In the material below, list every line carrying the string "volby".
────
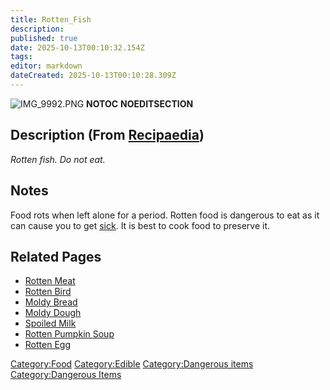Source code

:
 ```yaml
---
title: Rotten_Fish
description: 
published: true
date: 2025-10-13T00:10:32.154Z
tags: 
editor: markdown
dateCreated: 2025-10-13T00:10:28.309Z
---
```


![IMG_9992.PNG](IMG_9992.PNG "IMG_9992.PNG") __NOTOC__
__NOEDITSECTION__

## Description (From [Recipaedia](Recipaedia "wikilink"))

*Rotten fish. Do not eat.*

## Notes

Food rots when left alone for a period. Rotten food is dangerous to eat
as it can cause you to get [sick](Sickness "wikilink"). It is best to
cook food to preserve it.

## Related Pages

  - [Rotten Meat](Rotten_Meat "wikilink")
  - [Rotten Bird](Rotten_Bird "wikilink")
  - [Moldy Bread](Moldy_Bread "wikilink")
  - [Moldy Dough](Moldy_Dough "wikilink")
  - [Spoiled Milk](Spoiled_Milk "wikilink")
  - [Rotten Pumpkin Soup](Rotten_Pumpkin_Soup "wikilink")
  - [Rotten Egg](Rotten_Egg "wikilink")

[Category:Food](Category:Food "wikilink")
[Category:Edible](Category:Edible "wikilink") [Category:Dangerous
items](Category:Dangerous_items "wikilink") [Category:Dangerous
Items](Category:Dangerous_Items "wikilink")
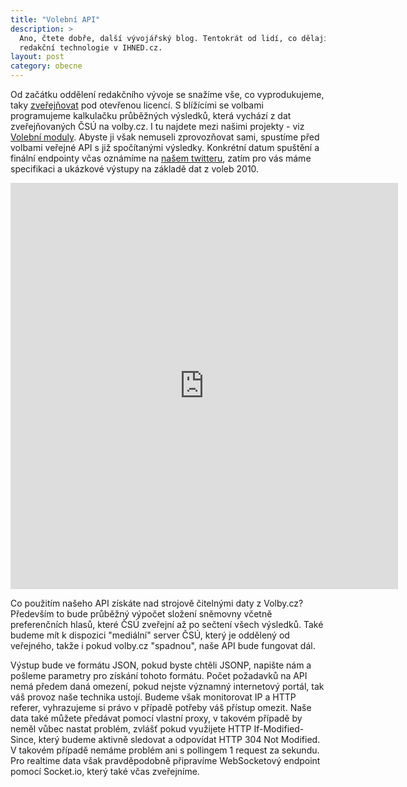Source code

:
 ```yaml
---
title: "Volební API"
description: >
  Ano, čtete dobře, další vývojářský blog. Tentokrát od lidí, co dělají
  redakční technologie v IHNED.cz.
layout: post
category: obecne
---
```


Od začátku oddělení redakčního vývoje se snažíme vše, co vyprodukujeme, taky [zveřejňovat](https://github.com/economia) pod otevřenou licencí. S blížícími se volbami programujeme kalkulačku průběžných výsledků, která vychází z dat zveřejňovaných ČSÚ na volby.cz. I tu najdete mezi našimi projekty - viz [Volební moduly](https://github.com/economia/volebni-moduly). Abyste ji však nemuseli zprovozňovat sami, spustíme před volbami veřejné API s již spočítanými výsledky. Konkrétní datum spuštění a finální endpointy včas oznámíme na [našem twitteru](https://twitter.com/vyvojIHNED), zatím pro vás máme specifikaci a ukázkové výstupy na základě dat z voleb 2010.

<iframe src="http://datasklad.ihned.cz/volebni-api/" width="620" height="650" frameborder="0"></iframe>

Co použitím našeho API získáte nad strojově čitelnými daty z Volby.cz? Především to bude průběžný výpočet složení sněmovny včetně preferenčních hlasů, které ČSÚ zveřejní až po sečtení všech výsledků. Také budeme mít k dispozici "mediální" server ČSÚ, který je oddělený od veřejného, takže i pokud volby.cz "spadnou", naše API bude fungovat dál.

Výstup bude ve formátu JSON, pokud byste chtěli JSONP, napište nám a pošleme parametry pro získání tohoto formátu. Počet požadavků na API nemá předem daná omezení, pokud nejste významný internetový portál, tak váš provoz naše technika ustojí. Budeme však monitorovat IP a HTTP referer, vyhrazujeme si právo v případě potřeby váš přístup omezit. Naše data také můžete předávat pomocí vlastní proxy, v takovém případě by neměl vůbec nastat problém, zvlášť pokud využijete HTTP If-Modified-Since, který budeme aktivně sledovat a odpovídat HTTP 304 Not Modified. V takovém případě nemáme problém ani s pollingem 1 request za sekundu. Pro realtime data však pravděpodobně připravíme WebSocketový endpoint pomocí Socket.io, který také včas zveřejníme.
────
## Result
Od začátku oddělení redakčního vývoje se snažíme vše, co vyprodukujeme, taky [zveřejňovat](https://github.com/economia) pod otevřenou licencí. S blížícími se volbami programujeme kalkulačku průběžných výsledků, která vychází z dat zveřejňovaných ČSÚ na volby.cz. I tu najdete mezi našimi projekty - viz [Volební moduly](https://github.com/economia/volebni-moduly). Abyste ji však nemuseli zprovozňovat sami, spustíme před volbami veřejné API s již spočítanými výsledky. Konkrétní datum spuštění a finální endpointy včas oznámíme na [našem twitteru](https://twitter.com/vyvojIHNED), zatím pro vás máme specifikaci a ukázkové výstupy na základě dat z voleb 2010.
Co použitím našeho API získáte nad strojově čitelnými daty z Volby.cz? Především to bude průběžný výpočet složení sněmovny včetně preferenčních hlasů, které ČSÚ zveřejní až po sečtení všech výsledků. Také budeme mít k dispozici "mediální" server ČSÚ, který je oddělený od veřejného, takže i pokud volby.cz "spadnou", naše API bude fungovat dál.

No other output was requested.